## EXERCISE INSTRUCTIONS
Word for word, reproduce the data that follows.

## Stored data
- - -

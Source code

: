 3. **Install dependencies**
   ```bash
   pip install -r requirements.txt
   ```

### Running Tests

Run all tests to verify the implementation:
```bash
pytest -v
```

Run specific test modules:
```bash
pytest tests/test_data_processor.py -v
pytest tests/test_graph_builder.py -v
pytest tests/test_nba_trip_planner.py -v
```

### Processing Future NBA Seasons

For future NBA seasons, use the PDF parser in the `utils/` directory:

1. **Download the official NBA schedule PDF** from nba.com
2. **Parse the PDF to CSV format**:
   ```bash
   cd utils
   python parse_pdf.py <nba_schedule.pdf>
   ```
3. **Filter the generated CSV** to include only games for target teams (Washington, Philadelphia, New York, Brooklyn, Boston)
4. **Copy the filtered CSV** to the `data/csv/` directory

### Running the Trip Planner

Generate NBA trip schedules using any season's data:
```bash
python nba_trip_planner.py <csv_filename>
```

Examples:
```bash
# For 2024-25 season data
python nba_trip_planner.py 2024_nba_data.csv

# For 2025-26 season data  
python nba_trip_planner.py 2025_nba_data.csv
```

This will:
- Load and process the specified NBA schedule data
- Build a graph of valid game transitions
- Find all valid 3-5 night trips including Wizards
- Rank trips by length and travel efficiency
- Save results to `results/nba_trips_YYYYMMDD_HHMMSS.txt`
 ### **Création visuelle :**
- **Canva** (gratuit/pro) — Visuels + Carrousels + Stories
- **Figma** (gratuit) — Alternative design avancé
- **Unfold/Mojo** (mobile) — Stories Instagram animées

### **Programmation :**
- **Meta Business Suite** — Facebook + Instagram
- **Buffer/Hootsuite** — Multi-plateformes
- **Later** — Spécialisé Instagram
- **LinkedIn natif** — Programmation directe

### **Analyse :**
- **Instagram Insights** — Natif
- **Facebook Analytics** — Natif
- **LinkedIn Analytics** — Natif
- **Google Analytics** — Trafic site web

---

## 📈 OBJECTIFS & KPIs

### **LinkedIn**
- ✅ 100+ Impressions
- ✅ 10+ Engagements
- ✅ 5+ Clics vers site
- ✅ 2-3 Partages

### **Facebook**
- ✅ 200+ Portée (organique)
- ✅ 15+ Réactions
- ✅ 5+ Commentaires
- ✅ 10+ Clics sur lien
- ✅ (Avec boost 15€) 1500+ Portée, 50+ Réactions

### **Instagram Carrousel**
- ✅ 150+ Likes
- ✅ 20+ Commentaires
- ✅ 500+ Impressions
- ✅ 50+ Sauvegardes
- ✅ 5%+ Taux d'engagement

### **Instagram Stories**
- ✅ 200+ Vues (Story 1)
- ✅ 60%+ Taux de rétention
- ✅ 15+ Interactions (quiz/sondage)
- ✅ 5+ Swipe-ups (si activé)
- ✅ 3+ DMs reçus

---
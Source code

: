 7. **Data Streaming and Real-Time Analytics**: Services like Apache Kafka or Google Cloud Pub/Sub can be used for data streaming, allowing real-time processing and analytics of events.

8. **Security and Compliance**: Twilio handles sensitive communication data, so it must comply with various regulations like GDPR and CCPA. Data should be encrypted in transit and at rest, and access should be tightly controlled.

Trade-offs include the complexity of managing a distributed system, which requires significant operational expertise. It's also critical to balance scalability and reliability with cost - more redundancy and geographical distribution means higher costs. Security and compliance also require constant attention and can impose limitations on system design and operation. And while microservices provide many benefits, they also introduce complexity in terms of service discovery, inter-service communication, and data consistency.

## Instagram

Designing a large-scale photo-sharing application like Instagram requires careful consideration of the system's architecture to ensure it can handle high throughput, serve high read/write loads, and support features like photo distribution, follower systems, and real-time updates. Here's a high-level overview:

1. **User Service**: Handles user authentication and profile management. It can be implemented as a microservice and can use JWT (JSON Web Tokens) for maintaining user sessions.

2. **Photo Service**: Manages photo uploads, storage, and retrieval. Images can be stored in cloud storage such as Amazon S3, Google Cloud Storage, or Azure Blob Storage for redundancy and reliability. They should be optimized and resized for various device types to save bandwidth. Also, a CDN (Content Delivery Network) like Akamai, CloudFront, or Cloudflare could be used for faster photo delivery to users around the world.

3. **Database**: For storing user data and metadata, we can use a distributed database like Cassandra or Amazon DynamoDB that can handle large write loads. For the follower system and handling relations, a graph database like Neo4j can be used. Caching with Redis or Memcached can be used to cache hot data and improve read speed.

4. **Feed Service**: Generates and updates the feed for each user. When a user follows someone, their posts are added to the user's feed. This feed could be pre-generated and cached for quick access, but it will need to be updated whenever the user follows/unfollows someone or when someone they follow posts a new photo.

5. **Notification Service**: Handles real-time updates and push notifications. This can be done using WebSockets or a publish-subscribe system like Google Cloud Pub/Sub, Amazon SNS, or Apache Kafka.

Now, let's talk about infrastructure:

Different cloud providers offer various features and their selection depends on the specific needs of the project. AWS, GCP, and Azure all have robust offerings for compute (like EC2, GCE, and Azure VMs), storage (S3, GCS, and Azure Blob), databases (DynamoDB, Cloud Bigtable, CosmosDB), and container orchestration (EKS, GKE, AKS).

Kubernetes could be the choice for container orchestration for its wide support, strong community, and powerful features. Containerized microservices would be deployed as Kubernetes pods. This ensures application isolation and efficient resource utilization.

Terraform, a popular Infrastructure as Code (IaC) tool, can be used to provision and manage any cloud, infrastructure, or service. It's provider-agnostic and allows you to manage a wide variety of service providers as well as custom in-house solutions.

- - -

## ANSWER AREA
Source code

: 3. **Install dependencies**
   ```bash
   pip install -r requirements.txt
   ```

### Running Tests

Run all tests to verify the implementation:
```bash
pytest -v
```

Run specific test modules:
```bash
pytest tests/test_data_processor.py -v
pytest tests/test_graph_builder.py -v
pytest tests/test_nba_trip_planner.py -v
```

### Processing Future NBA Seasons

For future NBA seasons, use the PDF parser in the `utils/` directory:

1. **Download the official NBA schedule PDF** from nba.com
2. **Parse the PDF to CSV format**:
   ```bash
   cd utils
   python parse_pdf.py <nba_schedule.pdf>
   ```
3. **Filter the generated CSV** to include only games for target teams (Washington, Philadelphia, New York, Brooklyn, Boston)
4. **Copy the filtered CSV** to the `data/csv/` directory

### Running the Trip Planner

Generate NBA trip schedules using any season's data:
```bash
python nba_trip_planner.py <csv_filename>
```

Examples:
```bash
# For 2024-25 season data
python nba_trip_planner.py 2024_nba_data.csv

# For 2025-26 season data  
python nba_trip_planner.py 2025_nba_data.csv
```

This will:
- Load and process the specified NBA schedule data
- Build a graph of valid game transitions
- Find all valid 3-5 night trips including Wizards
- Rank trips by length and travel efficiency
- Save results to `results/nba_trips_YYYYMMDD_HHMMSS.txt`
 ### **Création visuelle :**
- **Canva** (gratuit/pro) — Visuels + Carrousels + Stories
- **Figma** (gratuit) — Alternative design avancé
- **Unfold/Mojo** (mobile) — Stories Instagram animées

### **Programmation :**
- **Meta Business Suite** — Facebook + Instagram
- **Buffer/Hootsuite** — Multi-plateformes
- **Later** — Spécialisé Instagram
- **LinkedIn natif** — Programmation directe

### **Analyse :**
- **Instagram Insights** — Natif
- **Facebook Analytics** — Natif
- **LinkedIn Analytics** — Natif
- **Google Analytics** — Trafic site web

---

## 📈 OBJECTIFS & KPIs

### **LinkedIn**
- ✅ 100+ Impressions
- ✅ 10+ Engagements
- ✅ 5+ Clics vers site
- ✅ 2-3 Partages

### **Facebook**
- ✅ 200+ Portée (organique)
- ✅ 15+ Réactions
- ✅ 5+ Commentaires
- ✅ 10+ Clics sur lien
- ✅ (Avec boost 15€) 1500+ Portée, 50+ Réactions

### **Instagram Carrousel**
- ✅ 150+ Likes
- ✅ 20+ Commentaires
- ✅ 500+ Impressions
- ✅ 50+ Sauvegardes
- ✅ 5%+ Taux d'engagement

### **Instagram Stories**
- ✅ 200+ Vues (Story 1)
- ✅ 60%+ Taux de rétention
- ✅ 15+ Interactions (quiz/sondage)
- ✅ 5+ Swipe-ups (si activé)
- ✅ 3+ DMs reçus

---
Source code

: 7. **Data Streaming and Real-Time Analytics**: Services like Apache Kafka or Google Cloud Pub/Sub can be used for data streaming, allowing real-time processing and analytics of events.

8. **Security and Compliance**: Twilio handles sensitive communication data, so it must comply with various regulations like GDPR and CCPA. Data should be encrypted in transit and at rest, and access should be tightly controlled.

Trade-offs include the complexity of managing a distributed system, which requires significant operational expertise. It's also critical to balance scalability and reliability with cost - more redundancy and geographical distribution means higher costs. Security and compliance also require constant attention and can impose limitations on system design and operation. And while microservices provide many benefits, they also introduce complexity in terms of service discovery, inter-service communication, and data consistency.

## Instagram

Designing a large-scale photo-sharing application like Instagram requires careful consideration of the system's architecture to ensure it can handle high throughput, serve high read/write loads, and support features like photo distribution, follower systems, and real-time updates. Here's a high-level overview:

1. **User Service**: Handles user authentication and profile management. It can be implemented as a microservice and can use JWT (JSON Web Tokens) for maintaining user sessions.

2. **Photo Service**: Manages photo uploads, storage, and retrieval. Images can be stored in cloud storage such as Amazon S3, Google Cloud Storage, or Azure Blob Storage for redundancy and reliability. They should be optimized and resized for various device types to save bandwidth. Also, a CDN (Content Delivery Network) like Akamai, CloudFront, or Cloudflare could be used for faster photo delivery to users around the world.

3. **Database**: For storing user data and metadata, we can use a distributed database like Cassandra or Amazon DynamoDB that can handle large write loads. For the follower system and handling relations, a graph database like Neo4j can be used. Caching with Redis or Memcached can be used to cache hot data and improve read speed.

4. **Feed Service**: Generates and updates the feed for each user. When a user follows someone, their posts are added to the user's feed. This feed could be pre-generated and cached for quick access, but it will need to be updated whenever the user follows/unfollows someone or when someone they follow posts a new photo.

5. **Notification Service**: Handles real-time updates and push notifications. This can be done using WebSockets or a publish-subscribe system like Google Cloud Pub/Sub, Amazon SNS, or Apache Kafka.

Now, let's talk about infrastructure:

Different cloud providers offer various features and their selection depends on the specific needs of the project. AWS, GCP, and Azure all have robust offerings for compute (like EC2, GCE, and Azure VMs), storage (S3, GCS, and Azure Blob), databases (DynamoDB, Cloud Bigtable, CosmosDB), and container orchestration (EKS, GKE, AKS).

Kubernetes could be the choice for container orchestration for its wide support, strong community, and powerful features. Containerized microservices would be deployed as Kubernetes pods. This ensures application isolation and efficient resource utilization.

Terraform, a popular Infrastructure as Code (IaC) tool, can be used to provision and manage any cloud, infrastructure, or service. It's provider-agnostic and allows you to manage a wide variety of service providers as well as custom in-house solutions.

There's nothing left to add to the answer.